The new federal funding allocated for Alzheimer's disease includes a $100 million increase for the National Institute on Aging for Alzheimer's research.
At the urging of the Alzheimer's Association and its more than 600,000 advocates, the funding bill signed into law today by President Obama contained an unprecedented $122 million increase for Alzheimer's research, education, outreach and caregiver support.
The Alzheimer's Association applauds the Obama administration for calling for increased Alzheimer's funding in the President's Fiscal Year 2014 budget and Congress for providing funding to enable the continued, effective implementation of the National Plan to Address Alzheimer's Disease.
Both the Administration and Congress have recognized the unfolding Alzheimer's crisis and worked in a bipartisan fashion to strengthen Alzheimer's care and support while accelerating research toward therapies that can slow, stop and ultimately prevent this disease.

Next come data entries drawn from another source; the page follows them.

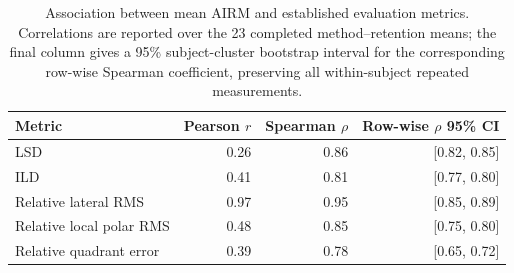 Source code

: \begin{table}[ht!]
\centering
\caption{Association between mean AIRM and established evaluation metrics. Correlations are reported over the 23 completed method--retention means; the final column gives a 95\% subject-cluster bootstrap interval for the corresponding row-wise Spearman coefficient, preserving all within-subject repeated measurements.}
\label{tab:metric_correlations}
\small
\begin{tabular}{lrrr}
\toprule
Metric & Pearson $r$ & Spearman $\rho$ & Row-wise $\rho$ 95\% CI \\
\midrule
LSD & 0.26 & 0.86 & [0.82, 0.85] \\
ILD & 0.41 & 0.81 & [0.77, 0.80] \\
Relative lateral RMS & 0.97 & 0.95 & [0.85, 0.89] \\
Relative local polar RMS & 0.48 & 0.85 & [0.75, 0.80] \\
Relative quadrant error & 0.39 & 0.78 & [0.65, 0.72] \\
\bottomrule
\end{tabular}
\end{table}
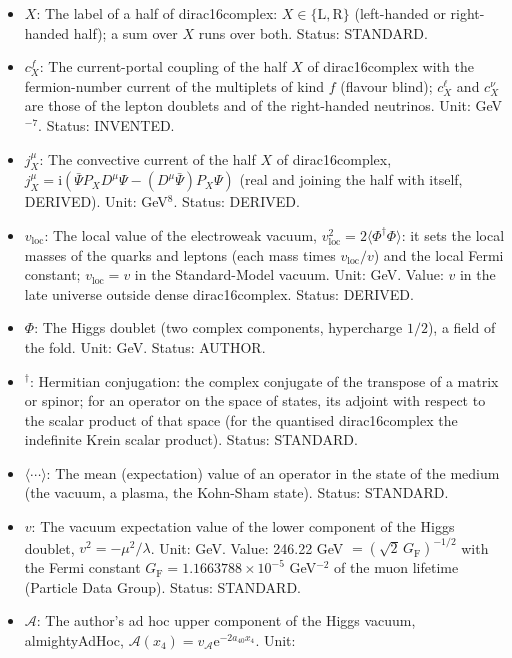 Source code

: \documentclass[
  10pt,
]{article}
\begin{document}
\begin{itemize}
\item
  \(X\): The label of a half of dirac16complex:
  \(X \in \{\mathrm{L}, \mathrm{R}\}\) (left-handed or right-handed
  half); a sum over \(X\) runs over both. Status: STANDARD.
\item
  \(c^{f}_X\): The current-portal coupling of the half \(X\) of
  dirac16complex with the fermion-number current of the multiplets of
  kind \(f\) (flavour blind); \(c^{\ell}_X\) and \(c^{\nu}_X\) are those
  of the lepton doublets and of the right-handed neutrinos. Unit:
  GeV\(^{-7}\). Status: INVENTED.
\item
  \(j_X^\mu\): The convective current of the half \(X\) of
  dirac16complex,
  \(j_X^\mu = \mathrm{i}(\bar\Psi P_XD^\mu\Psi - (D^\mu\bar\Psi)P_X\Psi)\)
  (real and joining the half with itself, DERIVED). Unit: GeV\(^8\).
  Status: DERIVED.
\item
  \(v_{\mathrm{loc}}\): The local value of the electroweak vacuum,
  \(v_{\mathrm{loc}}^2 = 2\langle\Phi^\dagger\Phi\rangle\): it sets the
  local masses of the quarks and leptons (each mass times
  \(v_{\mathrm{loc}}/v\)) and the local Fermi constant;
  \(v_{\mathrm{loc}} = v\) in the Standard-Model vacuum. Unit: GeV.
  Value: \(v\) in the late universe outside dense dirac16complex.
  Status: DERIVED.
\item
  \(\Phi\): The Higgs doublet (two complex components, hypercharge
  \(1/2\)), a field of the fold. Unit: GeV. Status: AUTHOR.
\item
  \({}^\dagger\): Hermitian conjugation: the complex conjugate of the
  transpose of a matrix or spinor; for an operator on the space of
  states, its adjoint with respect to the scalar product of that space
  (for the quantised dirac16complex the indefinite Krein scalar
  product). Status: STANDARD.
\item
  \(\langle\cdots\rangle\): The mean (expectation) value of an operator
  in the state of the medium (the vacuum, a plasma, the Kohn-Sham
  state). Status: STANDARD.
\item
  \(v\): The vacuum expectation value of the lower component of the
  Higgs doublet, \(v^2 = -\mu^2/\lambda\). Unit: GeV. Value: 246.22 GeV
  \(= (\sqrt2\,G_{\mathrm{F}})^{-1/2}\) with the Fermi constant
  \(G_{\mathrm{F}} = 1.1663788\times10^{-5}\) GeV\(^{-2}\) of the muon
  lifetime (Particle Data Group). Status: STANDARD.
\item
  \(\mathcal{A}\): The author's ad hoc upper component of the Higgs
  vacuum, almightyAdHoc,
  \(\mathcal{A}(x_4) = v_{\mathcal{A}}\mathrm{e}^{-2a_{40}x_4}\). Unit:

\end{itemize}
\end{document}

"The Alzheimer's Association celebrates this significant milestone with our more than 600,000 advocates who have been relentless in their efforts given the current fiscal climate. Their determination and passion are second to none," said Harry Johns, President and CEO of the Alzheimer's Association. "We commend President Obama for including Alzheimer's in his budget request and Congress for providing additional resources to convert scientific opportunity into life-changing outcomes. We look forward to continuing to work together with both the Administration and Congress to build further momentum toward overcoming this devastating disease. It will be through collaboration and ongoing resource commitments that we will meet the goal of the National Alzheimer's Plan of preventing and effectively treating Alzheimer's by 2025."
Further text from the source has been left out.